London prepares for India’s highly anticipated Overseas Listing Policy
The landscape of IPO opportunities for ambitious, growth-hungry Indian companies is set to change dramatically once India’s forthcoming Direct Overseas Listing Policy is introduced.
This new policy will allow Indian incorporated companies to list on select overseas stock exchanges by issuing their common equity shares to overseas investors (instead of Depositary Receipts). The Overseas Listing Policy will also allow foreign companies the ability to list on Indian exchanges.
This policy will lead to significant new options available to Indian companies. They will be able to have a primary listing on an overseas exchange of their choice without having to undergo the cumbersome and tax unfavourable process of changing their incorporation to an overseas jurisdiction.
In addition, it is likely that they will no longer need to have a prior domestic listing to access international equity capital, as is the requirement for the issuance of Depositary Receipts.
London: the world’s most international exchange
As the world’s most international stock exchange with nearly 40% of its listed companies being from outside the UK, London stands tall and ready to welcome this new generation of Indian issuers.
In 2020, 25% of the world’s cross-border IPO capital was raised in London, including 15 IPOs and a further 11 introductions and new listings from international companies. Three of London’s five largest IPOs were international. The appetite for international companies to tap into London’s depth of investor base has remained strong in 2021, with companies listing from North America, Europe, Africa and Asia-Pacific.
London Stock Exchange has a strong historic legacy of supporting Indian companies through its equity and debt markets. Since the mid 1990’s, 71 Indian companies have tapped London’s equity markets and raised £8.5bn ($14.5 bn). We have seen 19 issuers have raised over £13bn on our debt markets by issuing 41 Eurobonds & masala bonds. Moreover, the bulk of world trading in the Global Depositary Receipts (GDRs) of India’s largest and best-known companies takes place on London Stock Exchange’s International Order Book (IOB), the world’s most liquid electronic trading platform for GDRs. The total turnover of Indian GDRs in 2020 on the IOB was $3.76bn, 73% above 2019 numbers. Reliance Industries is one of the most heavily traded GDRs on IOB with more than $11m being traded daily.

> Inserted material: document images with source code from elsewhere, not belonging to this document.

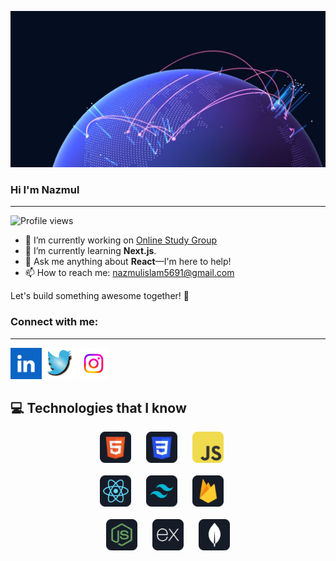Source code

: 
![Exploring the peaks of web development!](https://raw.githubusercontent.com/Nazmul5691/Nazmul5691/main/assets/github.JPG "world with networks")





### Hi I'm Nazmul


---
![Profile views](https://komarev.com/ghpvc/?username=Nazmul5691&color=green)


- 🔭 I’m currently working on [Online Study Group](https://fragile-quartz.surge.sh/)
- 🌱 I’m currently learning **Next.js**.
- 💬 Ask me anything about **React**—I'm here to help!
- 📫 How to reach me: [nazmulislam5691@gmail.com](mailto:nazmulislam5691@gmail.com)

Let's build something awesome together! 🚀




### Connect with me:
---

[<img src="https://raw.githubusercontent.com/Nazmul5691/Nazmul5691/main/assets/linkedin.png" alt="LinkedIn" width="50" height="50">](https://www.linkedin.com/in/md-nazmul-islam-36826b2a4/)
[<img src="https://raw.githubusercontent.com/Nazmul5691/Nazmul5691/main/assets/twittr.jpg" alt="Twitter" width="50" height="50">](https://twitter.com/NazmulIslam5691)
[<img src="https://raw.githubusercontent.com/Nazmul5691/Nazmul5691/main/assets/instragram.jpg" alt="Instagram" width="50" height="50">](https://www.instagram.com/md.nazmulislam8/?next=%2F)



💻 Technologies that I know
---
<p align="center" >
  <img src="https://raw.githubusercontent.com/Nazmul5691/Nazmul5691/main/assets/HTML.png" alt="HTML" width="50" height="50" style="margin-right: 20px;">
  <img src="https://raw.githubusercontent.com/Nazmul5691/Nazmul5691/main/assets/css.png" alt="CSS" width="50" height="50" style="margin-right: 20px;">
  <img src="https://raw.githubusercontent.com/Nazmul5691/Nazmul5691/main/assets/JavaScript.png" alt="JavaScript" width="50" height="50" style="margin-right: 20px;">
  <br>
  <br>
  <img src="https://raw.githubusercontent.com/Nazmul5691/Nazmul5691/main/assets/react.png" alt="React" width="50" height="50" style="margin-right: 20px;">
  <img src="https://raw.githubusercontent.com/Nazmul5691/Nazmul5691/main/assets/tailwind.png" alt="Tailwind CSS" width="50" height="50" style="margin-right: 20px;">
  <img src="https://raw.githubusercontent.com/Nazmul5691/Nazmul5691/main/assets/firebase.png" alt="Firebase" width="50" height="50" style="margin-right: 20px;">
  <br>
  <br>
  <img src="https://raw.githubusercontent.com/Nazmul5691/Nazmul5691/main/assets/node.png" alt="Node.js" width="50" height="50" style="margin-right: 20px;">
  <img src="https://raw.githubusercontent.com/Nazmul5691/Nazmul5691/main/assets/express.png" alt="Express.js" width="50" height="50" style="margin-right: 20px;">
  <img src="https://raw.githubusercontent.com/Nazmul5691/Nazmul5691/main/assets/mongo.png" alt="MongoDB" width="50" height="50">
</p>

Breadth of market structures to suit different needs
The breadth and flexibility of London’s market structures provide strong opportunities for Indian companies to flourish. It’s a market that comfortably accommodates private equity and VC exits, regularly seeing secondary proceeds of more than 40% during an IPO. It’s a market that is open to companies of all sizes, growth stages and sectors - from traditional businesses such as banking, financial services, energy and resources to newer, high-growth sectors including technology and consumer internet, renewable energy and life sciences.
With Tech becoming London’s fastest growing sector for IPO’s (29 tech IPO’s in 2021 and 49% of IPO funds raised), India’s flourishing high growth tech unicorns will find receptive & knowledgeable investors in London who are prepared to accord the right valuation. Prominent non-UK tech companies listed in London include Network International (UAE), Trustpilot (Denmark), Kaspi (Kazakhstan), Avast (Czech Republic) and Tiny Build and Boku (USA).
Those aspiring to adopt the world’s highest corporate governance standards and benefit from inclusion in premium equity indices such as the FTSE 100 & 250 series can choose to have a Premium Listing. A Premium Listing in London means that a company is viewed as a very high-quality investment. Recent examples are the Danish global review platform Trustpilot, the fashion brand Dr. Martens and the cyber security company Darktrace.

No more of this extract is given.